International bribery and corruption, fraud in the testing of drugs, criminal negligence in the unsafe manufacture of drugs - the pharmaceutical industry has a worse record of law-breaking than any other industry. Describing many examples of corporate crime, which shows the depth and seriousness of the crime problem in the pharmaceutical industry, Dr Braithwaite's revealing study is based on extensive international research, including interviews of 131 senior executives of pharmaceutical companies in the United States, the United Kingdom, Australia, Mexico and Guatemala.
The book shows how pharmaceutical multinationals defy the intent of laws regulating safety of drugs by bribery, false advertising, fraud in the safety testing of drugs, unsafe manufacturing processes, smuggling and international law evasion strategies. At the time of researching the subject, Braithwaite was a Research Criminologist at the Australian Institute of Criminology and a Fulbright Fellow affiliated to the University of California, Irvine and the United Nations Center on Transnational Corporations.
"Data fabrication is so widespread", says Dr Braithwaite, "that it is called 'making' in the Japanese pharmaceutical industry, 'graphiting' or 'dry labelling' in the United States." He further states:
"Pharmaceutical companies face great temptations to mislead health authorities about the safety of their products. It is a make or break industry - many companies get virtually all their profits from just two or three therapeutic winners. Most of the data that the Australian Drug Evaluation Committee relies upon in deciding questions of safety and efficacy is data from other countries, particularly the US. Inquiries into scientific fraud in the US have shown there is a substantial problem of fraud in safety testing of drugs in the US, just as has been documented in Japan."

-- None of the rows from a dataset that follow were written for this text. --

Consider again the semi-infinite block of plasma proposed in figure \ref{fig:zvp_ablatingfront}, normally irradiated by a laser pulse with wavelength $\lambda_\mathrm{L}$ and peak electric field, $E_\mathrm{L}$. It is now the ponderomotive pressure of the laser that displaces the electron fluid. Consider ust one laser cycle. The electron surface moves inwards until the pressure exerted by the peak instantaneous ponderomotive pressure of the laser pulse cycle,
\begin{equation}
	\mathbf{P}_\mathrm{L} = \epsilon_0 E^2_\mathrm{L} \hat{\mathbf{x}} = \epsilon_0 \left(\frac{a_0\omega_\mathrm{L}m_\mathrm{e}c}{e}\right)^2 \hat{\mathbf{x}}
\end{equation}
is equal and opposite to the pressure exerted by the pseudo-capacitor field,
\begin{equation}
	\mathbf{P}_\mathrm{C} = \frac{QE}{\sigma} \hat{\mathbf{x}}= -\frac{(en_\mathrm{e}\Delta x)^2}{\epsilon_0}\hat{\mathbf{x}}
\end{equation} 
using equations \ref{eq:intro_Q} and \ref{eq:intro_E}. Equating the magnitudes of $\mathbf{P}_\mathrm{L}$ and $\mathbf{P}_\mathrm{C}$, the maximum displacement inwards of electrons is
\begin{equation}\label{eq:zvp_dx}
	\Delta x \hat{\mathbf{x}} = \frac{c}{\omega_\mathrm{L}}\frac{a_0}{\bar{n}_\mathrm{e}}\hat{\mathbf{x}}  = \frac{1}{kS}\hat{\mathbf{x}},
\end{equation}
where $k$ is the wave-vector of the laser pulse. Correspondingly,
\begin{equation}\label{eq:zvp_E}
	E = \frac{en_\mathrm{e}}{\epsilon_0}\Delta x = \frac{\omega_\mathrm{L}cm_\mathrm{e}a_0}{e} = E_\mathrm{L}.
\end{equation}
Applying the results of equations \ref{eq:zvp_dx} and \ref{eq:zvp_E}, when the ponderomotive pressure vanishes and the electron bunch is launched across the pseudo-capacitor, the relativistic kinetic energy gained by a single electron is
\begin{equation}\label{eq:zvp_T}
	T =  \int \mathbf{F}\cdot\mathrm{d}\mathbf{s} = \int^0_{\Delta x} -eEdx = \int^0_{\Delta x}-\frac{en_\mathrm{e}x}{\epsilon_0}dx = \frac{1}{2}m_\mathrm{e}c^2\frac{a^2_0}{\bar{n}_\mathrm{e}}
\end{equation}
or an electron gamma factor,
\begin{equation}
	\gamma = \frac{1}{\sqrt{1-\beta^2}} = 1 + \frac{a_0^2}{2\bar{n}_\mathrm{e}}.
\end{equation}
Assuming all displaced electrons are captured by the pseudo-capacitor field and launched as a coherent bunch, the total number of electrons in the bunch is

The book reports that between 1977 and 1980 the United States Food and Drug Administration have discovered 62 doctors who had submitted manipulated or downright falsified clinical data. A study conducted by the FDA has revealed that one in five doctors investigated, who carry out field research of new drugs, had invented the data they sent to the drug companies, and pocketed the fees. Citing case examples, Dr Braithwaite states: "The problem is that most fraud in clinical trials is unlikely to even be detected. Most cases which do come to public attention only do so because of extraordinary carelessness by the criminal physician..."

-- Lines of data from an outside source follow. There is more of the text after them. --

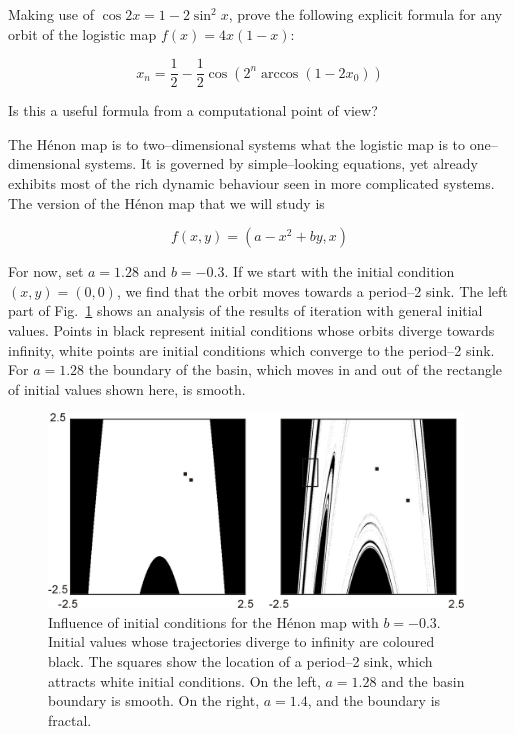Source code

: \begin{exer}
Making use of $\cos 2x = 1- 2 \sin^2 x$, prove the following explicit formula for any orbit of the logistic map $f(x) = 4x(1-x)$:

$$x_n= \frac{1}{2} -\frac{1}{2} \cos(2^n\arccos(1-2x_0))$$

Is this a useful formula from a computational point of view?
\end{exer}


\pagebreak


The H\'{e}non map is to two--dimensional systems what the logistic map is to one--dimensional systems. It is governed by simple--looking equations, yet already exhibits most of the rich dynamic behaviour seen in more complicated systems. The version of the H\'{e}non map that we will study is

\begin{equation}
f(x,y) = (a-x^2+by, x)
\end{equation} 
 
For now, set $a=1.28$ and $b=-0.3$. If we start with the initial condition $(x,y)=(0,0)$, we find that the orbit moves towards a period--2 sink. The left part of Fig.~\ref{fig-henon-basin} shows an analysis of the results of iteration with general initial values. Points in black represent initial conditions whose orbits diverge towards infinity, white points are initial conditions which converge to the period--2 sink. For $a=1.28$ the boundary of the basin, which moves in and out of the rectangle of initial values shown here, is smooth.

\begin{figure}
\centering
\includegraphics[width=11cm]{dynamic/figures/henon_basin}
\caption{Influence of initial conditions for the H\'{e}non map with $b=-0.3$. Initial values whose trajectories diverge to infinity are coloured black. The squares show the location of a period--2 sink, which attracts white initial conditions. On the left, $a=1.28$ and the basin boundary is smooth. On the right, $a=1.4$, and the boundary is fractal.}
\label{fig-henon-basin}
\end{figure} 

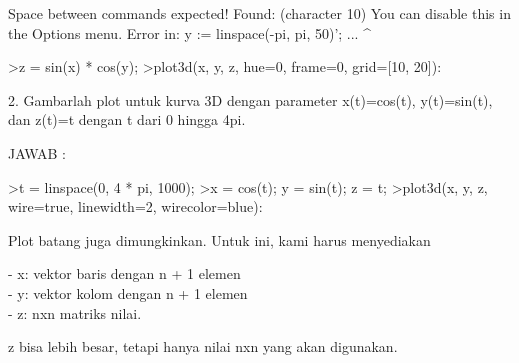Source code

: \documentclass{article}
\begin{document}
\begin{eulernotebook}
\begin{eulercomment}
\begin{eulercomment}
\begin{eulercomment}
\begin{eulercomment}
\begin{eulercomment}
\begin{eulercomment}
\begin{eulercomment}
\begin{eulercomment}
\begin{eulercomment}
\begin{eulercomment}
\begin{euleroutput}
  Space between commands expected!
  Found: 
   (character 10)
  You can disable this in the Options menu.
  Error in:
  y := linspace(-pi, pi, 50)';
   ...
                              ^
\end{euleroutput}
\begin{eulerprompt}
>z = sin(x) * cos(y);
>plot3d(x, y, z, hue=0, frame=0, grid=[10, 20]):
\end{eulerprompt}
\begin{eulercomment}
2. Gambarlah plot untuk kurva 3D dengan parameter x(t)=cos(t),
y(t)=sin(t), dan z(t)=t dengan t dari 0 hingga 4pi.

JAWAB :
\end{eulercomment}
\begin{eulerprompt}
>t = linspace(0, 4 * pi, 1000);
>x = cos(t); y = sin(t); z = t;
>plot3d(x, y, z, wire=true, linewidth=2, wirecolor=blue):
\end{eulerprompt}
\eulersubheading{}
\begin{eulercomment}
\begin{eulercomment}
\begin{eulercomment}
Plot batang juga dimungkinkan. Untuk ini, kami harus menyediakan

- x: vektor baris dengan n + 1 elemen\\
- y: vektor kolom dengan n + 1 elemen\\
- z: nxn matriks nilai.

z bisa lebih besar, tetapi hanya nilai nxn yang akan digunakan.


\end{eulercomment}
\end{eulercomment}
\end{eulercomment}
\end{eulercomment}
\end{eulercomment}
\end{eulercomment}
\end{eulercomment}
\end{eulercomment}
\end{eulercomment}
\end{eulercomment}
\end{eulercomment}
\end{eulercomment}
\end{eulercomment}
\end{eulernotebook}
\end{document}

According to Dr Judith Jones, Director of the Division of Drug Experience at the FDA, if the data obtained by a clinician proves unsatisfactory towards the drug being investigated, it is quite in order for the company to continue trials elsewhere until satisfactory results and testimonials are achieved. Unfavourable results are very rarely published and clinicians are pressured into keeping quiet about such data.

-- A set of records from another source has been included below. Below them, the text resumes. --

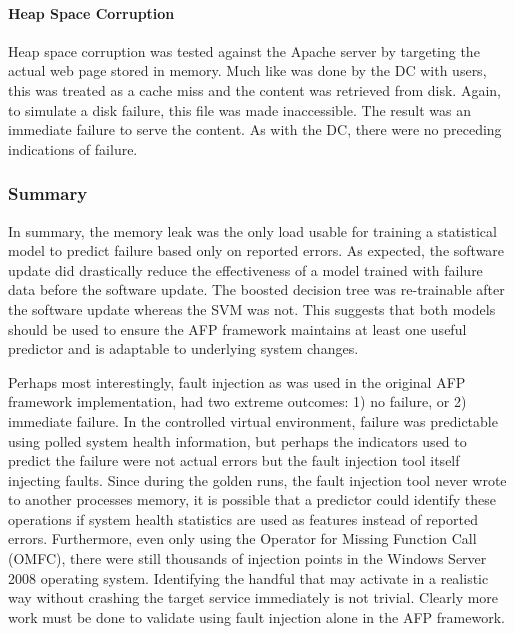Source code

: \paragraph{Heap Space Corruption}
Heap space corruption was tested against the Apache server by targeting the
actual web page stored in memory.  Much like was done by the \ac{DC} with
users, this was treated as a cache miss and the content was retrieved from
disk.  Again, to simulate a disk failure, this file was made inaccessible.  The
result was an immediate failure to serve the content.  As with the \ac{DC},
there were no preceding indications of failure.

\subsubsection{Summary}
In summary, the memory leak was the only load usable for training a statistical
model to predict failure based only on reported errors.  As expected, the
software update did drastically reduce the effectiveness of a model trained
with failure data before the software update.  The boosted decision tree was
re-trainable after the software update whereas the \ac{SVM} was not.  This
suggests that both models should be used to ensure the \ac{AFP} framework
maintains at least one useful predictor and is adaptable to underlying system
changes.

Perhaps most interestingly, fault injection as was used in the original
\ac{AFP} framework implementation, had two extreme outcomes: 1) no failure, or
2) immediate failure.  In the controlled virtual environment, failure was
predictable using polled system health information, but perhaps the indicators
used to predict the failure were not actual errors but the fault injection tool
itself injecting faults.  Since during the golden runs, the fault injection
tool never wrote to another processes memory, it is possible that a predictor
could identify these operations if system health statistics are used as
features instead of reported errors.  Furthermore, even only using the Operator
for Missing Function Call (OMFC), there were still thousands of injection
points in the Windows Server 2008 operating system.  Identifying the handful
that may activate in a realistic way without crashing the target service
immediately is not trivial.  Clearly more work must be done to validate using
fault injection alone in the \ac{AFP} framework.

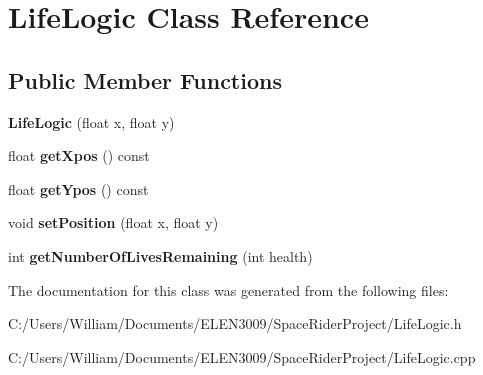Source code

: \hypertarget{class_life_logic}{}\section{Life\+Logic Class Reference}
\label{class_life_logic}
\subsection*{Public Member Functions}
\begin{DoxyCompactItemize}
\item 
\mbox{\label{class_life_logic_a535c38f9912f4298ebd1b86425a5cd59}} 
{\bfseries Life\+Logic} (float x, float y)
\item 
\mbox{\label{class_life_logic_a84143479d62e550adebd0c319ae3520a}} 
float {\bfseries get\+Xpos} () const
\item 
\mbox{\label{class_life_logic_a7b7591ddd38994fc052a022177690d72}} 
float {\bfseries get\+Ypos} () const
\item 
\mbox{\label{class_life_logic_a6080cbd8a0c6f6767504974999061209}} 
void {\bfseries set\+Position} (float x, float y)
\item 
\mbox{\label{class_life_logic_aedae9924b6ebe33182c3b8b8150b8060}} 
int {\bfseries get\+Number\+Of\+Lives\+Remaining} (int health)
\end{DoxyCompactItemize}


The documentation for this class was generated from the following files\+:\begin{DoxyCompactItemize}
\item 
C\+:/\+Users/\+William/\+Documents/\+E\+L\+E\+N3009/\+Space\+Rider\+Project/Life\+Logic.\+h\item 
C\+:/\+Users/\+William/\+Documents/\+E\+L\+E\+N3009/\+Space\+Rider\+Project/Life\+Logic.\+cpp\end{DoxyCompactItemize}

It is very easy for the drug company to arrange appropriate clinical trials by approaching a sympathetic clinician to produce the desired results that would assist the intended application of the drug. The incentive for clinical investigators to fabricate data is enormous. As much as $1000 per subject is paid by American companies, which enables some doctors to earn up to $1 million a year from drug research, and investigating clinicians know all too well that if they don't produce the desired data, the loss of future work is inevitable.